▸ **Task to complete**:
Only the lines holding "monitor" are wanted here; copy each from the listing.

++++++++++

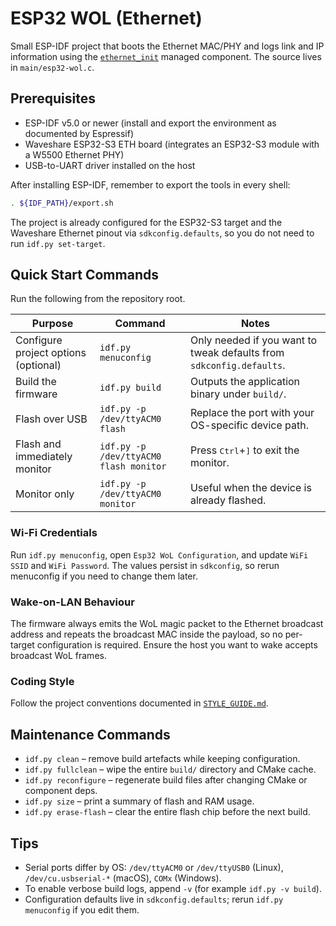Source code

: # ESP32 WOL (Ethernet)

Small ESP-IDF project that boots the Ethernet MAC/PHY and logs link and IP
information using the [`ethernet_init`](main/idf_component.yml) managed
component. The source lives in `main/esp32-wol.c`.

## Prerequisites

- ESP-IDF v5.0 or newer (install and export the environment as documented by Espressif)
- Waveshare ESP32-S3 ETH board (integrates an ESP32-S3 module with a W5500 Ethernet PHY)
- USB-to-UART driver installed on the host

After installing ESP-IDF, remember to export the tools in every shell:

```bash
. ${IDF_PATH}/export.sh
```

The project is already configured for the ESP32-S3 target and the Waveshare
Ethernet pinout via `sdkconfig.defaults`, so you do not need to run
`idf.py set-target`.

## Quick Start Commands

Run the following from the repository root.

| Purpose | Command | Notes |
| --- | --- | --- |
| Configure project options (optional) | `idf.py menuconfig` | Only needed if you want to tweak defaults from `sdkconfig.defaults`. |
| Build the firmware | `idf.py build` | Outputs the application binary under `build/`. |
| Flash over USB | `idf.py -p /dev/ttyACM0 flash` | Replace the port with your OS-specific device path. |
| Flash and immediately monitor | `idf.py -p /dev/ttyACM0 flash monitor` | Press <kbd>Ctrl</kbd>+<kbd>]</kbd> to exit the monitor. |
| Monitor only | `idf.py -p /dev/ttyACM0 monitor` | Useful when the device is already flashed. |

### Wi-Fi Credentials

Run `idf.py menuconfig`, open `Esp32 WoL Configuration`, and update `WiFi SSID` and `WiFi Password`. The values persist in `sdkconfig`, so rerun menuconfig if you need to change them later.

### Wake-on-LAN Behaviour

The firmware always emits the WoL magic packet to the Ethernet broadcast address and repeats the broadcast MAC inside the payload, so no per-target configuration is required. Ensure the host you want to wake accepts broadcast WoL frames.

### Coding Style

Follow the project conventions documented in [`STYLE_GUIDE.md`](STYLE_GUIDE.md).

## Maintenance Commands

- `idf.py clean` – remove build artefacts while keeping configuration.
- `idf.py fullclean` – wipe the entire `build/` directory and CMake cache.
- `idf.py reconfigure` – regenerate build files after changing CMake or component deps.
- `idf.py size` – print a summary of flash and RAM usage.
- `idf.py erase-flash` – clear the entire flash chip before the next build.

## Tips

- Serial ports differ by OS: `/dev/ttyACM0` or `/dev/ttyUSB0` (Linux), `/dev/cu.usbserial-*` (macOS), `COMx` (Windows).
- To enable verbose build logs, append `-v` (for example `idf.py -v build`).
- Configuration defaults live in `sdkconfig.defaults`; rerun `idf.py menuconfig` if you edit them.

++++++++++

▸ **Your solution**:
| Flash and immediately monitor | `idf.py -p /dev/ttyACM0 flash monitor` | Press <kbd>Ctrl</kbd>+<kbd>]</kbd> to exit the monitor. |
| Monitor only | `idf.py -p /dev/ttyACM0 monitor` | Useful when the device is already flashed. |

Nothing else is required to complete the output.